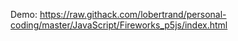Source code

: Demo: https://raw.githack.com/lobertrand/personal-coding/master/JavaScript/Fireworks_p5js/index.html
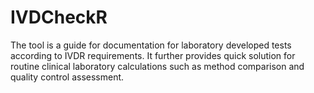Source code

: # IVDCheckR
The tool is a guide for documentation for laboratory developed tests according to IVDR requirements. It further provides quick solution for routine clinical laboratory calculations such as method comparison and quality control assessment.
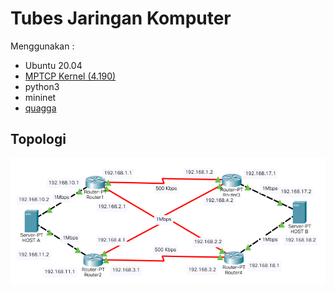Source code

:# Tubes Jaringan Komputer

Menggunakan :

- Ubuntu 20.04
- [MPTCP Kernel (4.190)](https://bit.ly/3ghmBFh)
- python3
- mininet
- [quagga](https://www.quagga.net/)

## Topologi

![Topologi](https://github.com/krobus00/Tubes-JARKOM/blob/master/images/topologi.png?raw=true)
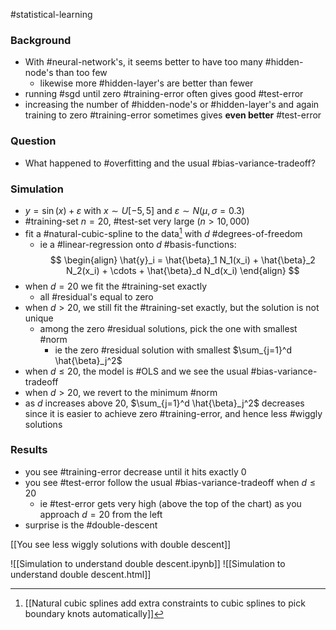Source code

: #statistical-learning

### Background

- With #neural-network's, it seems better to have too many #hidden-node's than too few
    - likewise more #hidden-layer's are better than fewer
- running #sgd until zero #training-error often gives good #test-error
- increasing the number of #hidden-node's or #hidden-layer's and again training to zero #training-error sometimes gives **even better** #test-error

### Question

- What happened to #overfitting and the usual #bias-variance-tradeoff?

### Simulation

- $y=\sin (x) + \varepsilon$ with $x \sim U[-5, 5]$ and $\varepsilon \sim N(\mu, \sigma=0.3)$
- #training-set $n=20$, #test-set very large ($n > 10,000$)
- fit a #natural-cubic-spline to the data[^1] with $d$ #degrees-of-freedom 
	- ie a #linear-regression onto $d$ #basis-functions:
$$
\begin{align}
\hat{y}_i = \hat{\beta}_1 N_1(x_i) + \hat{\beta}_2 N_2(x_i) + \cdots + \hat{\beta}_d N_d(x_i) 
\end{align}
$$
- when $d=20$ we fit the #training-set exactly
	- all #residual's equal to zero
- when $d>20$, we still fit the #training-set exactly, but the solution is not unique
	- among the zero #residual solutions, pick the one with smallest #norm 
		- ie the zero #residual solution with smallest $\sum_{j=1}^d \hat{\beta}_j^2$ 
- when $d \le 20$, the model is #OLS and we see the usual #bias-variance-tradeoff 
- when $d>20$, we revert to the minimum #norm
- as $d$ increases above 20, $\sum_{j=1}^d \hat{\beta}_j^2$ decreases since it is easier to achieve zero #training-error, and hence less #wiggly solutions

### Results
- you see #training-error decrease until it hits exactly 0
- you see #test-error follow the usual #bias-variance-tradeoff when $d \le 20$
	- ie #test-error gets very high (above the top of the chart) as you approach $d=20$ from the left
- surprise is the #double-descent

[[You see less wiggly solutions with double descent]]

![[Simulation to understand double descent.ipynb]]
![[Simulation to understand double descent.html]]




[^1]: [[Natural cubic splines add extra constraints to cubic splines to pick boundary knots automatically]]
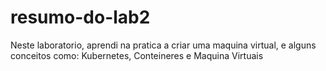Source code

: # resumo-do-lab2

Neste laboratorio, aprendi na pratica a criar uma maquina virtual, e alguns conceitos como: Kubernetes, Conteineres e Maquina Virtuais
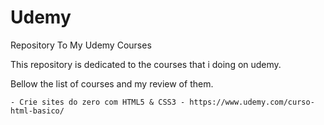 # Udemy

Repository To My Udemy Courses

This repository is dedicated to the courses that i doing on udemy.

Bellow the list of courses and my review of them.

    - Crie sites do zero com HTML5 & CSS3 - https://www.udemy.com/curso-html-basico/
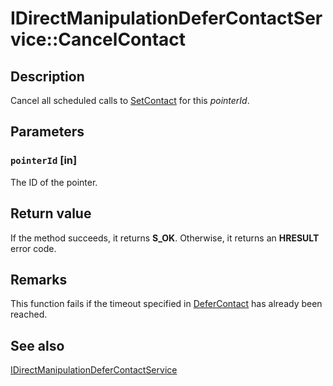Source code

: # IDirectManipulationDeferContactService::CancelContact

## Description

Cancel all scheduled calls to [SetContact](https://learn.microsoft.com/previous-versions/windows/desktop/api/directmanipulation/nf-directmanipulation-idirectmanipulationviewport-setcontact) for this *pointerId*.

## Parameters

### `pointerId` [in]

The ID of the pointer.

## Return value

If the method succeeds, it returns **S_OK**. Otherwise, it returns an **HRESULT** error code.

## Remarks

This function fails if the timeout specified in [DeferContact](https://learn.microsoft.com/previous-versions/windows/desktop/api/directmanipulation/nf-directmanipulation-idirectmanipulationdefercontactservice-defercontact) has already been reached.

## See also

[IDirectManipulationDeferContactService](https://learn.microsoft.com/previous-versions/windows/desktop/api/directmanipulation/nn-directmanipulation-idirectmanipulationdefercontactservice)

* PROBLEM DETAILS *
Your copy of the material above should be exact and free of pictures.

* SOLVED PROBLEM *
Source code

: Demo: https://raw.githack.com/lobertrand/personal-coding/master/JavaScript/Fireworks_p5js/index.html
Source code

: # IVDCheckR
The tool is a guide for documentation for laboratory developed tests according to IVDR requirements. It further provides quick solution for routine clinical laboratory calculations such as method comparison and quality control assessment.
Source code

:# Tubes Jaringan Komputer

Menggunakan :

- Ubuntu 20.04
- [MPTCP Kernel (4.190)](https://bit.ly/3ghmBFh)
- python3
- mininet
- [quagga](https://www.quagga.net/)

## Topologi

![Topologi](https://github.com/krobus00/Tubes-JARKOM/blob/master/images/topologi.png?raw=true)
Source code

: #statistical-learning

### Background

- With #neural-network's, it seems better to have too many #hidden-node's than too few
    - likewise more #hidden-layer's are better than fewer
- running #sgd until zero #training-error often gives good #test-error
- increasing the number of #hidden-node's or #hidden-layer's and again training to zero #training-error sometimes gives **even better** #test-error

### Question

- What happened to #overfitting and the usual #bias-variance-tradeoff?

### Simulation

- $y=\sin (x) + \varepsilon$ with $x \sim U[-5, 5]$ and $\varepsilon \sim N(\mu, \sigma=0.3)$
- #training-set $n=20$, #test-set very large ($n > 10,000$)
- fit a #natural-cubic-spline to the data[^1] with $d$ #degrees-of-freedom 
	- ie a #linear-regression onto $d$ #basis-functions:
$$
\begin{align}
\hat{y}_i = \hat{\beta}_1 N_1(x_i) + \hat{\beta}_2 N_2(x_i) + \cdots + \hat{\beta}_d N_d(x_i) 
\end{align}
$$
- when $d=20$ we fit the #training-set exactly
	- all #residual's equal to zero
- when $d>20$, we still fit the #training-set exactly, but the solution is not unique
	- among the zero #residual solutions, pick the one with smallest #norm 
		- ie the zero #residual solution with smallest $\sum_{j=1}^d \hat{\beta}_j^2$ 
- when $d \le 20$, the model is #OLS and we see the usual #bias-variance-tradeoff 
- when $d>20$, we revert to the minimum #norm
- as $d$ increases above 20, $\sum_{j=1}^d \hat{\beta}_j^2$ decreases since it is easier to achieve zero #training-error, and hence less #wiggly solutions

### Results
- you see #training-error decrease until it hits exactly 0
- you see #test-error follow the usual #bias-variance-tradeoff when $d \le 20$
	- ie #test-error gets very high (above the top of the chart) as you approach $d=20$ from the left
- surprise is the #double-descent

[[You see less wiggly solutions with double descent]]

![[Simulation to understand double descent.ipynb]]
![[Simulation to understand double descent.html]]




[^1]: [[Natural cubic splines add extra constraints to cubic splines to pick boundary knots automatically]]
Source code

: # resumo-do-lab2

Neste laboratorio, aprendi na pratica a criar uma maquina virtual, e alguns conceitos como: Kubernetes, Conteineres e Maquina Virtuais
 # Udemy

Repository To My Udemy Courses

This repository is dedicated to the courses that i doing on udemy.

Bellow the list of courses and my review of them.

    - Crie sites do zero com HTML5 & CSS3 - https://www.udemy.com/curso-html-basico/
Source code

: # IDirectManipulationDeferContactService::CancelContact

## Description

Cancel all scheduled calls to [SetContact](https://learn.microsoft.com/previous-versions/windows/desktop/api/directmanipulation/nf-directmanipulation-idirectmanipulationviewport-setcontact) for this *pointerId*.

## Parameters

### `pointerId` [in]

The ID of the pointer.

## Return value

If the method succeeds, it returns **S_OK**. Otherwise, it returns an **HRESULT** error code.

## Remarks

This function fails if the timeout specified in [DeferContact](https://learn.microsoft.com/previous-versions/windows/desktop/api/directmanipulation/nf-directmanipulation-idirectmanipulationdefercontactservice-defercontact) has already been reached.

## See also

[IDirectManipulationDeferContactService](https://learn.microsoft.com/previous-versions/windows/desktop/api/directmanipulation/nn-directmanipulation-idirectmanipulationdefercontactservice)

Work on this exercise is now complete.